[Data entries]
· · ·
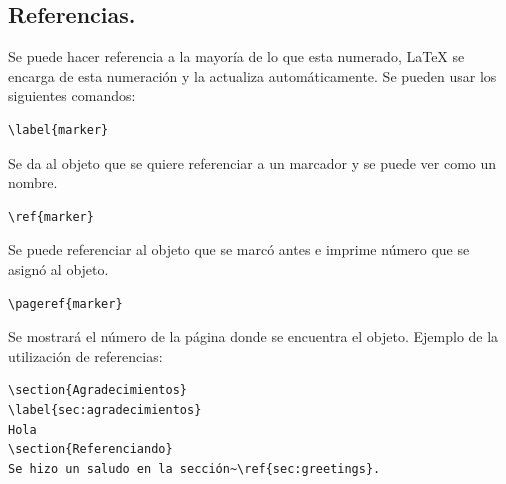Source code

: \documentclass[10pt,journal,compsoc]{IEEEtran}
\begin{document}
\subsection{Referencias.}
Se puede hacer referencia a la mayor\'ia de lo que esta numerado, LaTeX se encarga de esta numeraci\'on y la actualiza autom\'aticamente.
\newline Se pueden usar los siguientes comandos:
\begin{lstlisting}
\label{marker}
\end{lstlisting}
Se da al objeto que se quiere referenciar a un marcador y se puede ver como un nombre.
\begin{lstlisting}
\ref{marker}
\end{lstlisting}
Se puede referenciar al objeto que se marc\'o antes e imprime n\'umero que se asign\'o al objeto.
\begin{lstlisting}
\pageref{marker}
\end{lstlisting}
Se mostrar\'a el n\'umero de la p\'agina donde se encuentra el objeto.
\newline 
Ejemplo de la utilizaci\'on de referencias:
\begin{lstlisting}
\section{Agradecimientos}
\label{sec:agradecimientos}
Hola
\section{Referenciando}
Se hizo un saludo en la sección~\ref{sec:greetings}.
\end{lstlisting}
\end{document}
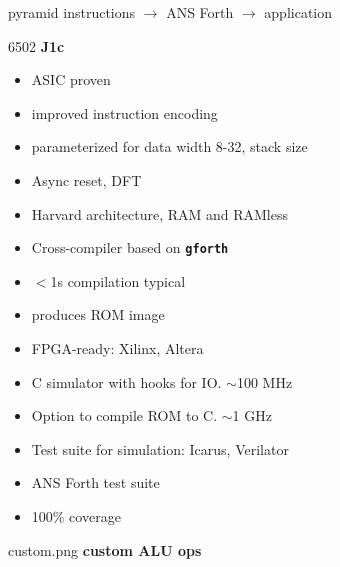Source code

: \documentclass[compress,mathserif]{beamer}
\newcommand{\mach}[1]{\texttt{\textbf{#1}}}
\begin{document}
\begin{imageframe}{pyramid}
  {instructions $\rightarrow$ ANS Forth $\rightarrow$ application}
\end{imageframe}

\begin{imageframe}{6502}
  {\bf\Huge J1c}
\end{imageframe}

\begin{frame}
\begin{itemize}
   \item ASIC proven
   \item improved instruction encoding
   \item parameterized for data width 8-32, stack size
   \item Async reset, DFT
   \item Harvard architecture, RAM and RAMless
\end{itemize}
\end{frame}

\begin{frame}
\begin{itemize}
   \item Cross-compiler based on \mach{gforth}
   \item $<$1s compilation typical
   \item produces ROM image
\end{itemize}
\end{frame}

\begin{frame}
\begin{itemize}
   \item FPGA-ready: Xilinx, Altera
   \item C simulator with hooks for IO. $\sim$100 MHz
   \item Option to compile ROM to C. $\sim$1 GHz
\end{itemize}
\end{frame}

\begin{frame}
\begin{itemize}
   \item Test suite for simulation: Icarus, Verilator
   \item ANS Forth test suite
   \item 100\% coverage
\end{itemize}
\end{frame}

\begin{imageframe}{custom.png}
  {\bf\LARGE custom ALU ops}
\end{imageframe}
\end{document}
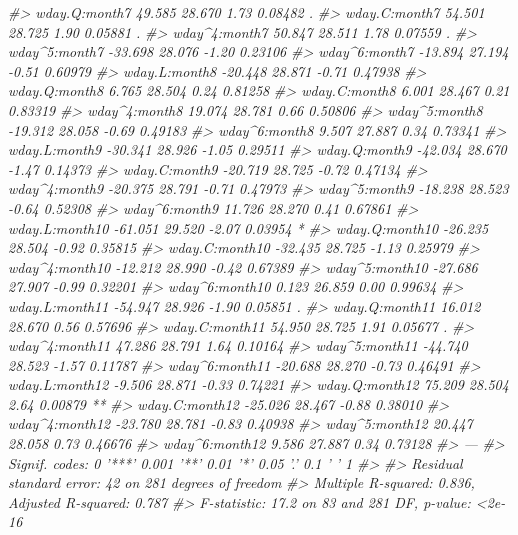 \documentclass[]{book}
\newenvironment{Shaded}{\begin{snugshade}}{\end{snugshade}}
\newcommand{\CommentTok}[1]{\textcolor[rgb]{0.56,0.35,0.01}{\textit{#1}}}
\theoremstyle{plain}
\theoremstyle{remark}
\begin{document}
\begin{Shaded}
\begin{Highlighting}[]
\CommentTok{#> wday.Q:month7    49.585     28.670    1.73  0.08482 .  }
\CommentTok{#> wday.C:month7    54.501     28.725    1.90  0.05881 .  }
\CommentTok{#> wday^4:month7    50.847     28.511    1.78  0.07559 .  }
\CommentTok{#> wday^5:month7   -33.698     28.076   -1.20  0.23106    }
\CommentTok{#> wday^6:month7   -13.894     27.194   -0.51  0.60979    }
\CommentTok{#> wday.L:month8   -20.448     28.871   -0.71  0.47938    }
\CommentTok{#> wday.Q:month8     6.765     28.504    0.24  0.81258    }
\CommentTok{#> wday.C:month8     6.001     28.467    0.21  0.83319    }
\CommentTok{#> wday^4:month8    19.074     28.781    0.66  0.50806    }
\CommentTok{#> wday^5:month8   -19.312     28.058   -0.69  0.49183    }
\CommentTok{#> wday^6:month8     9.507     27.887    0.34  0.73341    }
\CommentTok{#> wday.L:month9   -30.341     28.926   -1.05  0.29511    }
\CommentTok{#> wday.Q:month9   -42.034     28.670   -1.47  0.14373    }
\CommentTok{#> wday.C:month9   -20.719     28.725   -0.72  0.47134    }
\CommentTok{#> wday^4:month9   -20.375     28.791   -0.71  0.47973    }
\CommentTok{#> wday^5:month9   -18.238     28.523   -0.64  0.52308    }
\CommentTok{#> wday^6:month9    11.726     28.270    0.41  0.67861    }
\CommentTok{#> wday.L:month10  -61.051     29.520   -2.07  0.03954 *  }
\CommentTok{#> wday.Q:month10  -26.235     28.504   -0.92  0.35815    }
\CommentTok{#> wday.C:month10  -32.435     28.725   -1.13  0.25979    }
\CommentTok{#> wday^4:month10  -12.212     28.990   -0.42  0.67389    }
\CommentTok{#> wday^5:month10  -27.686     27.907   -0.99  0.32201    }
\CommentTok{#> wday^6:month10    0.123     26.859    0.00  0.99634    }
\CommentTok{#> wday.L:month11  -54.947     28.926   -1.90  0.05851 .  }
\CommentTok{#> wday.Q:month11   16.012     28.670    0.56  0.57696    }
\CommentTok{#> wday.C:month11   54.950     28.725    1.91  0.05677 .  }
\CommentTok{#> wday^4:month11   47.286     28.791    1.64  0.10164    }
\CommentTok{#> wday^5:month11  -44.740     28.523   -1.57  0.11787    }
\CommentTok{#> wday^6:month11  -20.688     28.270   -0.73  0.46491    }
\CommentTok{#> wday.L:month12   -9.506     28.871   -0.33  0.74221    }
\CommentTok{#> wday.Q:month12   75.209     28.504    2.64  0.00879 ** }
\CommentTok{#> wday.C:month12  -25.026     28.467   -0.88  0.38010    }
\CommentTok{#> wday^4:month12  -23.780     28.781   -0.83  0.40938    }
\CommentTok{#> wday^5:month12   20.447     28.058    0.73  0.46676    }
\CommentTok{#> wday^6:month12    9.586     27.887    0.34  0.73128    }
\CommentTok{#> ---}
\CommentTok{#> Signif. codes:  0 '***' 0.001 '**' 0.01 '*' 0.05 '.' 0.1 ' ' 1}
\CommentTok{#> }
\CommentTok{#> Residual standard error: 42 on 281 degrees of freedom}
\CommentTok{#> Multiple R-squared:  0.836,  Adjusted R-squared:  0.787 }
\CommentTok{#> F-statistic: 17.2 on 83 and 281 DF,  p-value: <2e-16}
\end{Highlighting}
\end{Shaded}
\end{document}
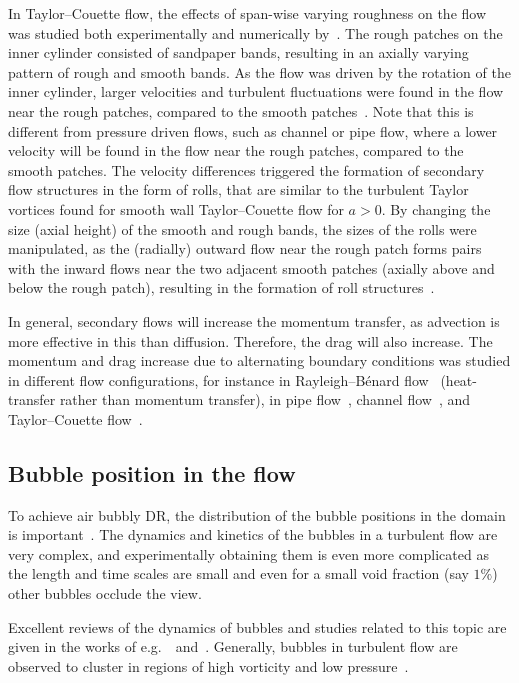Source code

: \documentclass[aps,twocolumn,10pt,floatfix, superscriptaddress,longbibliography,pra]{revtex4-1}
\begin{document}
In Taylor--Couette flow, the effects of span-wise varying roughness on the flow was studied both experimentally and numerically by~\cite{Bakhuis2019}. The rough patches on the inner cylinder consisted of sandpaper bands, resulting in an axially varying pattern of rough and smooth bands. As the flow was driven by the rotation of the inner cylinder, larger velocities and turbulent fluctuations were found in the flow near the rough patches, compared to the smooth patches~\citep{Bakhuis2019}. Note that this is different from pressure driven flows, such as channel or pipe flow, where a lower velocity will be found in the flow near the rough patches, compared to the smooth patches. The velocity differences triggered the formation of secondary flow structures in the form of rolls, that are similar to the turbulent Taylor vortices found for smooth wall Taylor--Couette flow for $a>0$. By changing the size (axial height) of the smooth and rough bands, the sizes of the rolls were manipulated, as the (radially) outward flow near the rough patch forms pairs with the inward flows near the two adjacent smooth patches (axially above and below the rough patch), resulting in the formation of roll structures~\citep{Bakhuis2019}.

In general, secondary flows will increase the momentum transfer, as advection is more effective in this than diffusion. Therefore, the drag will also increase. The momentum and drag increase due to alternating boundary conditions was studied in different flow configurations, for instance in Rayleigh--B\'{e}nard flow~\citep{Bakhuis2018} (heat-transfer rather than momentum transfer), in pipe flow~\citep{Chan2018}, channel flow~\citep{Chung2018}, and Taylor--Couette flow~\citep{vanGils2012}.

\subsection{Bubble position in the flow}
To achieve air bubbly DR, the distribution of the bubble positions in the domain is important~\citep{Fokoua2015}. The dynamics and kinetics of the bubbles in a turbulent flow are very complex, and experimentally obtaining them is even more complicated as the length and time scales are small and even for a small void fraction (say $1\%$) other bubbles occlude the view.

Excellent reviews of the dynamics of bubbles and studies related to this topic are given in the works of e.g.~\cite{Magnaudet2000}~and~\cite{Lohse2018}. Generally, bubbles in turbulent flow are observed to cluster in regions of high vorticity and low pressure~\citep{Mazzitelli2003,Climent2007}.
\end{document}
· · ·
With all pictures removed, reproduce the lines from the top of the entries above through the line containing "Se mostrar\'a el", exactly as written.

Source code

: \documentclass[10pt,journal,compsoc]{IEEEtran}
\begin{document}
\subsection{Referencias.}
Se puede hacer referencia a la mayor\'ia de lo que esta numerado, LaTeX se encarga de esta numeraci\'on y la actualiza autom\'aticamente.
\newline Se pueden usar los siguientes comandos:
\begin{lstlisting}
\label{marker}
\end{lstlisting}
Se da al objeto que se quiere referenciar a un marcador y se puede ver como un nombre.
\begin{lstlisting}
\ref{marker}
\end{lstlisting}
Se puede referenciar al objeto que se marc\'o antes e imprime n\'umero que se asign\'o al objeto.
\begin{lstlisting}
\pageref{marker}
\end{lstlisting}
Se mostrar\'a el n\'umero de la p\'agina donde se encuentra el objeto.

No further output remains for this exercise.